**What needs to be done:**
Pull each line containing "https" from the data.

[The data]

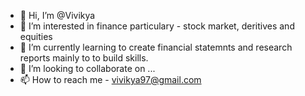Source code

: - 👋 Hi, I’m @Vivikya
- 👀 I’m interested in finance particulary - stock market, deritives and equities
- 🌱 I’m currently learning to create financial statemnts and research reports mainly to to build skills.
- 💞️ I’m looking to collaborate on ...
- 📫 How to reach me - vivikya97@gmail.com

<!---
Vivikya/Vivikya is a ✨ special ✨ repository because its `README.md` (this file) appears on your GitHub profile.
You can click the Preview link to take a look at your changes.
--->
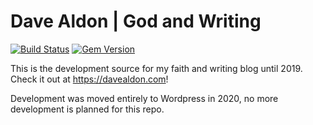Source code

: # Dave Aldon | God and Writing

[![Build Status](https://travis-ci.org/sylhare/Type-on-Strap.svg?branch=master)](https://travis-ci.org/sylhare/Type-on-Strap)
[![Gem Version](https://badge.fury.io/rb/type-on-strap.svg)](https://badge.fury.io/rb/type-on-strap)

This is the development source for my faith and writing blog until 2019. Check it out at https://davealdon.com!

Development was moved entirely to Wordpress in 2020, no more development is planned for this repo.
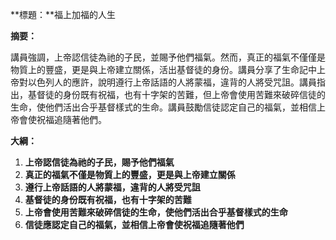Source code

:**標題：**福上加福的人生

**摘要：**

講員強調，上帝認信徒為祂的子民，並賜予他們福氣。然而，真正的福氣不僅僅是物質上的豐盛，更是與上帝建立關係，活出基督徒的身份。講員分享了生命記中上帝對以色列人的應許，說明遵行上帝話語的人將蒙福，違背的人將受咒詛。講員指出，基督徒的身份既有祝福，也有十字架的苦難，但上帝會使用苦難來破碎信徒的生命，使他們活出合乎基督樣式的生命。講員鼓勵信徒認定自己的福氣，並相信上帝會使祝福追隨著他們。

**大綱：**

1. **上帝認信徒為祂的子民，賜予他們福氣**
2. **真正的福氣不僅是物質上的豐盛，更是與上帝建立關係**
3. **遵行上帝話語的人將蒙福，違背的人將受咒詛**
4. **基督徒的身份既有祝福，也有十字架的苦難**
5. **上帝會使用苦難來破碎信徒的生命，使他們活出合乎基督樣式的生命**
6. **信徒應認定自己的福氣，並相信上帝會使祝福追隨著他們**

[/The data]

**Written solution:**
[![Build Status](https://travis-ci.org/sylhare/Type-on-Strap.svg?branch=master)](https://travis-ci.org/sylhare/Type-on-Strap)
[![Gem Version](https://badge.fury.io/rb/type-on-strap.svg)](https://badge.fury.io/rb/type-on-strap)
This is the development source for my faith and writing blog until 2019. Check it out at https://davealdon.com!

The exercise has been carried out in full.